(INPUT RECORDS):
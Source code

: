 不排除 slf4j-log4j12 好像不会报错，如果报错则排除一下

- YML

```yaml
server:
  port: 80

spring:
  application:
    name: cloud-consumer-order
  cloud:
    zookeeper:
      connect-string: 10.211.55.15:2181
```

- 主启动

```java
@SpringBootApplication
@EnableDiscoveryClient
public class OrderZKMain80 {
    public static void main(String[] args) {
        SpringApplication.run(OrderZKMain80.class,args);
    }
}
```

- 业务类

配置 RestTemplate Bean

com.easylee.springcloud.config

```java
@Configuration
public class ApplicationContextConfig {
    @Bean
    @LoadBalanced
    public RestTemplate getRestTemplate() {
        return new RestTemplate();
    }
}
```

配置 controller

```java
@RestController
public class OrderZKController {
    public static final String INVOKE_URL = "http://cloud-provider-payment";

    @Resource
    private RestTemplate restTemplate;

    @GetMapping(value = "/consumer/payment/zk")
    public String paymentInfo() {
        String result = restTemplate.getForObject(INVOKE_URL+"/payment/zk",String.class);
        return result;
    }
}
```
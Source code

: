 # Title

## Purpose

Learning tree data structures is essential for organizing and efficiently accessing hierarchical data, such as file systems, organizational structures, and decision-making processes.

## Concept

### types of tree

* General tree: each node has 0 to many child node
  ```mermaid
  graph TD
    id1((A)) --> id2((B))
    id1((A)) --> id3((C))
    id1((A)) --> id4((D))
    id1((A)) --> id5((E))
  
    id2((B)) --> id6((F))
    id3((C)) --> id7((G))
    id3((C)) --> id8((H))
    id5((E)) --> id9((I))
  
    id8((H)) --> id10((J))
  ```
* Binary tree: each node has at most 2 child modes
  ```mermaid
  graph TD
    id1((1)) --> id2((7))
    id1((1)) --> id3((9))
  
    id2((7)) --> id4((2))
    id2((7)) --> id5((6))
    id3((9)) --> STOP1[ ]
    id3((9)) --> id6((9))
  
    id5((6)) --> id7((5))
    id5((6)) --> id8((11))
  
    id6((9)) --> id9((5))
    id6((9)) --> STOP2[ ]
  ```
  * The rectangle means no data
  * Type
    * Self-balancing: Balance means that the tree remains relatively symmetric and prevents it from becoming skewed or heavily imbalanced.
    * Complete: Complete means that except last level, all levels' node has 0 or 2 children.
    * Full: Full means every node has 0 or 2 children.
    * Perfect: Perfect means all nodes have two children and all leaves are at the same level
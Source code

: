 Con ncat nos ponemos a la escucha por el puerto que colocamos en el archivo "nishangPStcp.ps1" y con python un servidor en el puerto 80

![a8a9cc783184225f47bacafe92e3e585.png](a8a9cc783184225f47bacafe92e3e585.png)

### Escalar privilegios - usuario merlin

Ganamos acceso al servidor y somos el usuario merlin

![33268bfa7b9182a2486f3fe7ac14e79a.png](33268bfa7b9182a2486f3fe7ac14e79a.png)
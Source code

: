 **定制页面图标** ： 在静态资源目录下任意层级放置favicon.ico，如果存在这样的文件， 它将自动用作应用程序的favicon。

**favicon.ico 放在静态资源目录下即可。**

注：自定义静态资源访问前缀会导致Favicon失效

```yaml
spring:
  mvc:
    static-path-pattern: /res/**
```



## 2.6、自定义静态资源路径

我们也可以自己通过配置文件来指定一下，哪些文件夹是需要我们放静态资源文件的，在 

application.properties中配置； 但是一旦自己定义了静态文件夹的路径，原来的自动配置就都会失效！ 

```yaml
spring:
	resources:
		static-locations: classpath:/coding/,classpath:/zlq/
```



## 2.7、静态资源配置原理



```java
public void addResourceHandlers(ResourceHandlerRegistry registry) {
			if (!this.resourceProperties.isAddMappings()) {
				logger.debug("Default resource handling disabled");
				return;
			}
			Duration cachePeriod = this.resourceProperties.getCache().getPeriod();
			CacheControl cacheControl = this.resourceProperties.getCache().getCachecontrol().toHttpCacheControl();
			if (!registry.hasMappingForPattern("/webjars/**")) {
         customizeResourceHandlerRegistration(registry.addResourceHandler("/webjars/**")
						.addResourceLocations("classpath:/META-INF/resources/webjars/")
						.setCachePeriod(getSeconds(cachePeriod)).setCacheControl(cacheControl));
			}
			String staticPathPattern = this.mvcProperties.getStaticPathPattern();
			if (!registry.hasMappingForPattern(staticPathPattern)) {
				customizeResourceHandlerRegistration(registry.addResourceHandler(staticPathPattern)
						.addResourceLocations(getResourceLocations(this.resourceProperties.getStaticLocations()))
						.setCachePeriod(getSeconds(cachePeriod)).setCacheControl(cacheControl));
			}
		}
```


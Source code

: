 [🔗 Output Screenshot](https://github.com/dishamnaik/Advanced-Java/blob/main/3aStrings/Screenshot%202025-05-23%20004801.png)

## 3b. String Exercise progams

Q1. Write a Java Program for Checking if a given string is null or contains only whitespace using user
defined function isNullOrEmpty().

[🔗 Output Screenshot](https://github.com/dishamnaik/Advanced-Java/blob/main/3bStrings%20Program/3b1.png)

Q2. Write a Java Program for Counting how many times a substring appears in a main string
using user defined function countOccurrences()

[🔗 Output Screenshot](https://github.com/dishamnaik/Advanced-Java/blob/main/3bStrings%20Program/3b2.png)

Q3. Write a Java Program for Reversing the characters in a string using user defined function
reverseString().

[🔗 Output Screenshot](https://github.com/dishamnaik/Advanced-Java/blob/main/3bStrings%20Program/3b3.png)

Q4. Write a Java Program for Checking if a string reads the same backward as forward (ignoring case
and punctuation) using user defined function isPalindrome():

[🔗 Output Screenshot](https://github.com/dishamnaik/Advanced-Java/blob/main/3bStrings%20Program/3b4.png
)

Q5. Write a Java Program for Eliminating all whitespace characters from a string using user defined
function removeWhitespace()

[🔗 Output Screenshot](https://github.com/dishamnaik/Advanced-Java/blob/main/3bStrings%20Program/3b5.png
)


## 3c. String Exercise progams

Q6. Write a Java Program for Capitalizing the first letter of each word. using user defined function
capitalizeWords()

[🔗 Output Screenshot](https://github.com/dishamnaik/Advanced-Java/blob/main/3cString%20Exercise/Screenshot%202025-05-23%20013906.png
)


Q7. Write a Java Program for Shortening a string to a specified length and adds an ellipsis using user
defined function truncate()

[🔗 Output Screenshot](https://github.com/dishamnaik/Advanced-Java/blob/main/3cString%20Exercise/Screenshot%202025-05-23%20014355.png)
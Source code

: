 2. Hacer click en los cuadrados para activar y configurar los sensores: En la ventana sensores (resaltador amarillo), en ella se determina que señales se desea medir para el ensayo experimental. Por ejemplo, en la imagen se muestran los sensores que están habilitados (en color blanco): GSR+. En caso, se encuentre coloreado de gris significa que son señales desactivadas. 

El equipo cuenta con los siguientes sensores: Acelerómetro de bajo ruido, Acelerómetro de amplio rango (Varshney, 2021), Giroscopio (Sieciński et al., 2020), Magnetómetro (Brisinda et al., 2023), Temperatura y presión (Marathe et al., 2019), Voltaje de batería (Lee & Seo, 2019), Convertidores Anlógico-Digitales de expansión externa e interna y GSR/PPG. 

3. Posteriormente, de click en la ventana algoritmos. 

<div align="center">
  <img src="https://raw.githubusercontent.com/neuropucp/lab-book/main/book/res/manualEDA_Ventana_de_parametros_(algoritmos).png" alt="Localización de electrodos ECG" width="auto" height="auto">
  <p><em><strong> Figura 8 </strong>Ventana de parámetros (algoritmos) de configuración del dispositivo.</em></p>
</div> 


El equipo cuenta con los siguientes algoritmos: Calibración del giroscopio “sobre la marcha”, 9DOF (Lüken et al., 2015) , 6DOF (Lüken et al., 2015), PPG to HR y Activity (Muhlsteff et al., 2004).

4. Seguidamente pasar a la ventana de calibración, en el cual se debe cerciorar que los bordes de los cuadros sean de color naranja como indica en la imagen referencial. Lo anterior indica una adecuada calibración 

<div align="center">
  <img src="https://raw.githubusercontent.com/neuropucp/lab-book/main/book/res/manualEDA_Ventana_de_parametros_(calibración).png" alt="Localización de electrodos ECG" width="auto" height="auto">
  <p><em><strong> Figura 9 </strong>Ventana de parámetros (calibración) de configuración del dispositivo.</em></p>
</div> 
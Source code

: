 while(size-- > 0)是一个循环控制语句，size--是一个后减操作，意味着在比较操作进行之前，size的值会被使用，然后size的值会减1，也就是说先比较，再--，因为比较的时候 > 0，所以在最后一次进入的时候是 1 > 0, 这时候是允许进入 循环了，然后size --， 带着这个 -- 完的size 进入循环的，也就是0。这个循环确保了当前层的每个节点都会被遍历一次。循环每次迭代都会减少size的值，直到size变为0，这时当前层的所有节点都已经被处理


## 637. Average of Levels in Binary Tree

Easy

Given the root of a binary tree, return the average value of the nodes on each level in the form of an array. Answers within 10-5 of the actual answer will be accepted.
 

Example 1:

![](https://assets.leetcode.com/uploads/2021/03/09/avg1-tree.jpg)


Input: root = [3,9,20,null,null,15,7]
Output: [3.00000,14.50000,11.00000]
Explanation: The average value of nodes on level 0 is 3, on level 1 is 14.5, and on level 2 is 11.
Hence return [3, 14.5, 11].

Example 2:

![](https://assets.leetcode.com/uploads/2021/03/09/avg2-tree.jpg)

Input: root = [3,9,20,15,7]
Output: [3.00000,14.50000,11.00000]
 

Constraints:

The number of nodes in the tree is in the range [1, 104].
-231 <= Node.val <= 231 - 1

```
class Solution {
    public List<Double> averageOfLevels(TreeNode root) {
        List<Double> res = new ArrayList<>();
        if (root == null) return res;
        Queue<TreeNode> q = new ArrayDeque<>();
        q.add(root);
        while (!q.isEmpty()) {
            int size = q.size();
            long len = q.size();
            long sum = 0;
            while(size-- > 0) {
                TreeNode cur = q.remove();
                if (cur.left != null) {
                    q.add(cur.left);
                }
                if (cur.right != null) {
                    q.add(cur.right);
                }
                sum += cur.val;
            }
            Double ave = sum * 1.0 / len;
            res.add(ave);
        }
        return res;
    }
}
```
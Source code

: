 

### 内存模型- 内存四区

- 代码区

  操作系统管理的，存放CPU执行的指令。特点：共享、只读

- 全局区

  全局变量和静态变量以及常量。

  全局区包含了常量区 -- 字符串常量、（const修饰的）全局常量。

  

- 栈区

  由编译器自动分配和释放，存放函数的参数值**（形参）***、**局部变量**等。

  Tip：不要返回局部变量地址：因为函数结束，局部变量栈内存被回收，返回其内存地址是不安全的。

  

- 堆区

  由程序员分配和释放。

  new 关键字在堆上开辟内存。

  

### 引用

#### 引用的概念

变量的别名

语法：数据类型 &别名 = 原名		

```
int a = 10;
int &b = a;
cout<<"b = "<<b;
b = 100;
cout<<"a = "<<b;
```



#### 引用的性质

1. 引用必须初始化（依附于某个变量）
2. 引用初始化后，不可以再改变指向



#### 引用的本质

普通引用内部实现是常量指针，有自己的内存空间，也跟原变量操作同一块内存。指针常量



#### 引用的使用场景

(TASK TO COMPLETE):
Some lines above contain the word "blob". Copy each of them.

(ANSWER AREA):
: [🔗 Output Screenshot](https://github.com/dishamnaik/Advanced-Java/blob/main/3aStrings/Screenshot%202025-05-23%20004801.png)
[🔗 Output Screenshot](https://github.com/dishamnaik/Advanced-Java/blob/main/3bStrings%20Program/3b1.png)
[🔗 Output Screenshot](https://github.com/dishamnaik/Advanced-Java/blob/main/3bStrings%20Program/3b2.png)
[🔗 Output Screenshot](https://github.com/dishamnaik/Advanced-Java/blob/main/3bStrings%20Program/3b3.png)
[🔗 Output Screenshot](https://github.com/dishamnaik/Advanced-Java/blob/main/3bStrings%20Program/3b4.png
[🔗 Output Screenshot](https://github.com/dishamnaik/Advanced-Java/blob/main/3bStrings%20Program/3b5.png
[🔗 Output Screenshot](https://github.com/dishamnaik/Advanced-Java/blob/main/3cString%20Exercise/Screenshot%202025-05-23%20013906.png
[🔗 Output Screenshot](https://github.com/dishamnaik/Advanced-Java/blob/main/3cString%20Exercise/Screenshot%202025-05-23%20014355.png)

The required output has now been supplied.